When you reach the line containing "var_18 = arg1;" in the data below, begin returning lines exactly as written, and stop once the line containing "0x10) = 0x0;" has been returned.

- - - - - - -

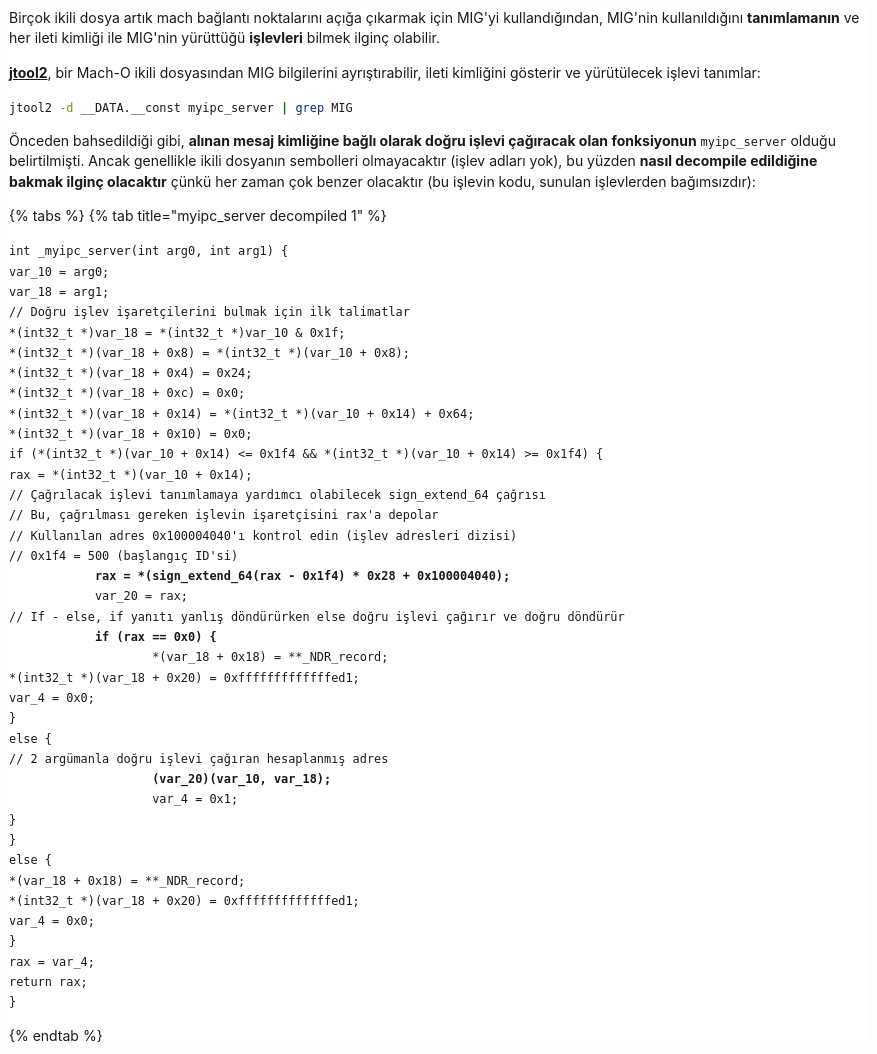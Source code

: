 Birçok ikili dosya artık mach bağlantı noktalarını açığa çıkarmak için MIG'yi kullandığından, MIG'nin kullanıldığını **tanımlamanın** ve her ileti kimliği ile MIG'nin yürüttüğü **işlevleri** bilmek ilginç olabilir.

[**jtool2**](../../macos-apps-inspecting-debugging-and-fuzzing/#jtool2), bir Mach-O ikili dosyasından MIG bilgilerini ayrıştırabilir, ileti kimliğini gösterir ve yürütülecek işlevi tanımlar:
```bash
jtool2 -d __DATA.__const myipc_server | grep MIG
```
Önceden bahsedildiği gibi, **alınan mesaj kimliğine bağlı olarak doğru işlevi çağıracak olan fonksiyonun** `myipc_server` olduğu belirtilmişti. Ancak genellikle ikili dosyanın sembolleri olmayacaktır (işlev adları yok), bu yüzden **nasıl decompile edildiğine bakmak ilginç olacaktır** çünkü her zaman çok benzer olacaktır (bu işlevin kodu, sunulan işlevlerden bağımsızdır):

{% tabs %}
{% tab title="myipc_server decompiled 1" %}
<pre class="language-c"><code class="lang-c">int _myipc_server(int arg0, int arg1) {
var_10 = arg0;
var_18 = arg1;
// Doğru işlev işaretçilerini bulmak için ilk talimatlar
*(int32_t *)var_18 = *(int32_t *)var_10 &#x26; 0x1f;
*(int32_t *)(var_18 + 0x8) = *(int32_t *)(var_10 + 0x8);
*(int32_t *)(var_18 + 0x4) = 0x24;
*(int32_t *)(var_18 + 0xc) = 0x0;
*(int32_t *)(var_18 + 0x14) = *(int32_t *)(var_10 + 0x14) + 0x64;
*(int32_t *)(var_18 + 0x10) = 0x0;
if (*(int32_t *)(var_10 + 0x14) &#x3C;= 0x1f4 &#x26;&#x26; *(int32_t *)(var_10 + 0x14) >= 0x1f4) {
rax = *(int32_t *)(var_10 + 0x14);
// Çağrılacak işlevi tanımlamaya yardımcı olabilecek sign_extend_64 çağrısı
// Bu, çağrılması gereken işlevin işaretçisini rax'a depolar
// Kullanılan adres 0x100004040'ı kontrol edin (işlev adresleri dizisi)
// 0x1f4 = 500 (başlangıç ​​ID'si)
<strong>            rax = *(sign_extend_64(rax - 0x1f4) * 0x28 + 0x100004040);
</strong>            var_20 = rax;
// If - else, if yanıtı yanlış döndürürken else doğru işlevi çağırır ve doğru döndürür
<strong>            if (rax == 0x0) {
</strong>                    *(var_18 + 0x18) = **_NDR_record;
*(int32_t *)(var_18 + 0x20) = 0xfffffffffffffed1;
var_4 = 0x0;
}
else {
// 2 argümanla doğru işlevi çağıran hesaplanmış adres
<strong>                    (var_20)(var_10, var_18);
</strong>                    var_4 = 0x1;
}
}
else {
*(var_18 + 0x18) = **_NDR_record;
*(int32_t *)(var_18 + 0x20) = 0xfffffffffffffed1;
var_4 = 0x0;
}
rax = var_4;
return rax;
}
</code></pre>
{% endtab %}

- - - - - - -

__SOLUTION TO THIS EXERCISE__:
var_18 = arg1;
// Doğru işlev işaretçilerini bulmak için ilk talimatlar
*(int32_t *)var_18 = *(int32_t *)var_10 &#x26; 0x1f;
*(int32_t *)(var_18 + 0x8) = *(int32_t *)(var_10 + 0x8);
*(int32_t *)(var_18 + 0x4) = 0x24;
*(int32_t *)(var_18 + 0xc) = 0x0;
*(int32_t *)(var_18 + 0x14) = *(int32_t *)(var_10 + 0x14) + 0x64;
*(int32_t *)(var_18 + 0x10) = 0x0;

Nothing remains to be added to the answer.